Dubai: Artificial intelligence (AI) will lead to another industrial revolution to benefit humankind, delegates attending the sixth World Government Summit were told on Monday.

During a series of special sessions, AI experts shared the latest scientific discoveries on an issue that is on everyone’s mind and smartphones.

According to Kevin Kelley, founding executive director, Wired magazine, “The advancements in artificial intelligence will lead to yet another industrial revolution, which will create more jobs in the future,”

His comments came during a morning session that discussed the inevitability of AI and how governments can influence its development, including the technologies coming in the next 20 years and their impact on people.

Kelley said that as machines are being made, they are going to be engineered in a way that makes their cognition exceed human cognition in certain dimensions.

“These machines will be specialised and have variety of intelligence that exceeds ours. We are making many different types of AI minds, which will have many different types of thinking and almost none are like humans. The fact that they don’t think like us is the main benefit,” he said.

Pointing out the advantages of them being able to think differently, he said: “This would be the engine of a new economy and engine of all innovation. Alien intelligences help us think different. We will be working with them, not against them, and this will result in new jobs,” he said.

Kelley, who is a best-selling author of ‘The Inevitable’, went on to say that AI will be added to the cloud, meaning that it will be a widely available commodity.

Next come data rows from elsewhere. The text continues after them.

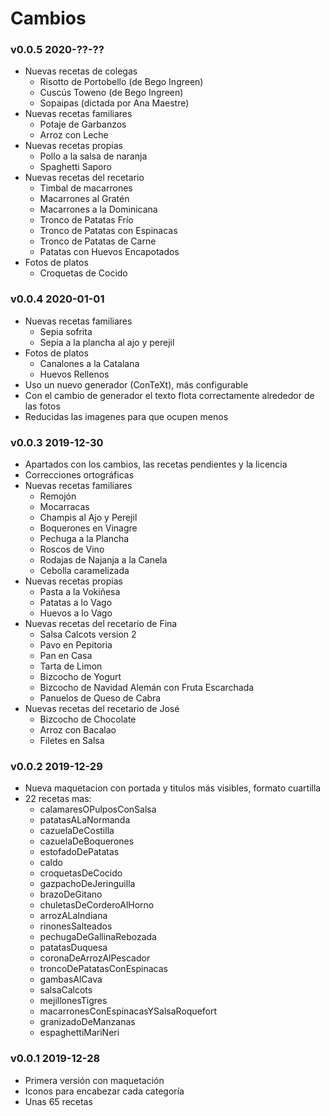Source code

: # Cambios

### v0.0.5 2020-??-??

- Nuevas recetas de colegas
	- Risotto de Portobello (de Bego Ingreen)
	- Cuscús Toweno (de Bego Ingreen)
	- Sopaipas (dictada por Ana Maestre)
- Nuevas recetas familiares
	- Potaje de Garbanzos
	- Arroz con Leche
- Nuevas recetas propias
	- Pollo a la salsa de naranja
	- Spaghetti Saporo
- Nuevas recetas del recetario
	- Timbal de macarrones
	- Macarrones al Gratén
	- Macarrones a la Dominicana
	- Tronco de Patatas Frío
	- Tronco de Patatas con Espinacas
	- Tronco de Patatas de Carne
	- Patatas con Huevos Encapotados
- Fotos de platos
	- Croquetas de Cocido

### v0.0.4 2020-01-01

- Nuevas recetas familiares
	- Sepia sofrita
	- Sepia a la plancha al ajo y perejil
- Fotos de platos
	- Canalones a la Catalana
	- Huevos Rellenos
- Uso un nuevo generador (ConTeXt), más configurable
- Con el cambio de generador el texto flota correctamente alrededor de las fotos
- Reducidas las imagenes para que ocupen menos

### v0.0.3 2019-12-30

- Apartados con los cambios, las recetas pendientes y la licencia
- Correcciones ortográficas
- Nuevas recetas familiares
	- Remojón
	- Mocarracas
	- Champis al Ajo y Perejil
	- Boquerones en Vinagre
	- Pechuga a la Plancha
	- Roscos de Vino
	- Rodajas de Najanja a la Canela
	- Cebolla caramelizada
- Nuevas recetas propias
	- Pasta a la Vokiñesa
	- Patatas a lo Vago
	- Huevos a lo Vago
- Nuevas recetas del recetario de Fina
	- Salsa Calcots version 2
	- Pavo en Pepitoria
	- Pan en Casa
	- Tarta de Limon
	- Bizcocho de Yogurt
	- Bizcocho de Navidad Alemán con Fruta Escarchada
	- Panuelos de Queso de Cabra
- Nuevas recetas del recetario de José
	- Bizcocho de Chocolate
	- Arroz con Bacalao
	- Filetes en Salsa

### v0.0.2 2019-12-29

- Nueva maquetacion con portada y titulos más visibles, formato cuartilla
- 22 recetas mas:
	- calamaresOPulposConSalsa
	- patatasALaNormanda
	- cazuelaDeCostilla
	- cazuelaDeBoquerones
	- estofadoDePatatas
	- caldo
	- croquetasDeCocido
	- gazpachoDeJeringuilla
	- brazoDeGitano
	- chuletasDeCorderoAlHorno
	- arrozALaIndiana
	- rinonesSalteados
	- pechugaDeGallinaRebozada
	- patatasDuquesa
	- coronaDeArrozAlPescador
	- troncoDePatatasConEspinacas
	- gambasAlCava
	- salsaCalcots
	- mejillonesTigres
	- macarronesConEspinacasYSalsaRoquefort
	- granizadoDeManzanas
	- espaghettiMariNeri

### v0.0.1 2019-12-28

- Primera versión con maquetación
- Iconos para encabezar cada categoría
- Unas 65 recetas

On how governments should approach it, he said governments should use AI as much as possible but they have to be slow in regulating it and only regulate it after using it. He also added that governments should resort to AI to help improve regulations.

Kelley said data infrastructure that focuses on moving and storing data to run virtual reality and similar systems will prove advantageous for businesses in the future.

In his predictions, he said virtual reality would be the most social of all social media and it was going to be the next platform after smart phones. “In the future we will also be able to upload and download our experiences — moving from the internet of information to the internet of experiences.”

In another breakout address, Dr Roman Yampolskiy, professor at University of Louisville and an author of more than 100 publications, said he believed that in the future machines will be super smart, and in specific domains, like games or driving cars, they will be smarter than humans.

Despite some of the concerns of AI, such as malevolent designs of AI which he shared as an one of the examples, he said: “The good news is there is a lot being done to set up a framework for managing the development of AI.”

On the future of cities and AI, Stuart Russel, Professor of Computer Science and Electrical Engineering at the University of California, Berkeley, said self-driving cars dramatically reduce cost of transportation in cities.

“In talking with Uber, they estimate a tenfold reduction in the price of an Uber trip, effectively making it free to move around the city. That’s an amazing change in the way cities work.”

“In the city of the future, it also effectively becomes free to move around the city and you will probably have no car. Mass transit systems will also become better, probably because feeders will be much more efficient than you driving to a station.”

Experts shared some of their concerns of AI, such as robots doing exactly what they are asked to do without considering human values, ethics and sentiments.